Mol Phylogenet Evol. 2014 Jan;70:112-9. doi: 10.1016/j.ympev.2013.09.006. Epub 2013 Sep 21.
Although species-tree methods have been widely adopted for multi-locus data, little consideration has been given to the source and character of the loci used in these approaches. Decisions about which loci to target in empirical studies are typically constrained by availability, technology and funds - characteristics that are not typically considered in simulation studies. As a result, most real-world datasets often combine one or two variable loci (such as mtDNA or chloroplast loci) with multiple lower-variation loci to estimate species trees. These locus selections impact the accuracy and the resolution of a phylogeny. Furthermore, the fact that using a larger sample of loci can result in lower posterior probabilities has been used as an excuse to drop loci from an analysis. Here we address these issues directly through a simulation approach designed to mimic situations arising in empirical datasets by combining loci with differing mutation rates. We show that low-variation loci can be utilized in species-tree analyses that account for gene-tree uncertainty (e.g., a Bayesian framework), whereas maximum likelihood approaches show no improvement in accuracy when low-variation loci are added. We demonstrate that limited phylogenetic signal associated with low-variation loci constrains gains in species-tree estimation accuracy when adding loci. Lastly, we demonstrate that the inclusion of only a handful of loci with higher mutation rates, and hence greater phylogenetic information content, can make a tremendous difference in the accuracy of species-tree estimates, suggesting that empiricists should consider the quality, and not just quantity, of loci in multi-locus phylogenetic analyses.

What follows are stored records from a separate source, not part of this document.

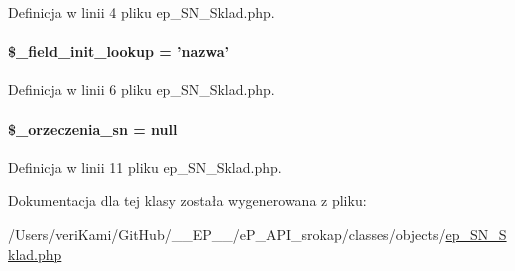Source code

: Definicja w linii 4 pliku ep\-\_\-\-S\-N\-\_\-\-Sklad.\-php.

\hypertarget{classep___s_n___sklad_a4a4d54ae35428077a7c61ec8a5139af3}{
\paragraph[{\$\-\_\-field\-\_\-init\-\_\-lookup}]{\setlength{\rightskip}{0pt plus 5cm}\$\-\_\-field\-\_\-init\-\_\-lookup = 'nazwa'}}\label{classep___s_n___sklad_a4a4d54ae35428077a7c61ec8a5139af3}


Definicja w linii 6 pliku ep\-\_\-\-S\-N\-\_\-\-Sklad.\-php.

\hypertarget{classep___s_n___sklad_a6f02468de85c0d4fa4f284d88f064662}{
\paragraph[{\$\-\_\-orzeczenia\-\_\-sn}]{\setlength{\rightskip}{0pt plus 5cm}\$\-\_\-orzeczenia\-\_\-sn = null\hspace{0.3cm}{\ttfamily [protected]}}}\label{classep___s_n___sklad_a6f02468de85c0d4fa4f284d88f064662}


Definicja w linii 11 pliku ep\-\_\-\-S\-N\-\_\-\-Sklad.\-php.



Dokumentacja dla tej klasy została wygenerowana z pliku\-:\begin{DoxyCompactItemize}
\item 
/\-Users/veri\-Kami/\-Git\-Hub/\-\_\-\-\_\-\-E\-P\-\_\-\-\_\-/e\-P\-\_\-\-A\-P\-I\-\_\-srokap/classes/objects/\hyperlink{ep___s_n___sklad_8php}{ep\-\_\-\-S\-N\-\_\-\-Sklad.\-php}\end{DoxyCompactItemize}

尽管物种树方法已被广泛应用于多基因座数据,但对于这些方法中所使用基因座的来源和特征却很少有人关注。在实证研究中,关于选择哪些基因座作为目标的决策通常受到可获得性、技术和资金的限制——而这些特征在模拟研究中通常不会被考虑。因此,大多数实际数据集常常将一两个可变基因座(如线粒体DNA或叶绿体基因座)与多个变异较小的基因座结合起来以估计物种树。这些基因座的选择会影响系统发育树的准确性和分辨率。此外,使用更大的基因座样本可能会导致较低的后验概率这一事实,已被用作从分析中剔除基因座的借口。在这里,我们通过一种模拟方法直接解决这些问题,该方法旨在通过结合具有不同突变率的基因座来模拟实证数据集中出现的情况。我们表明,低变异基因座可用于考虑基因树不确定性的物种树分析(例如贝叶斯框架),而当添加低变异基因座时,最大似然法在准确性上并无提高。我们证明,与低变异基因座相关的有限系统发育信号在添加基因座时会限制物种树估计准确性的提高。最后,我们证明,仅纳入少数具有较高突变率、因而具有更大系统发育信息含量的基因座,就能在物种树估计的准确性上产生巨大差异,这表明实证研究人员在多基因座系统发育分析中应考虑基因座的质量而非数量。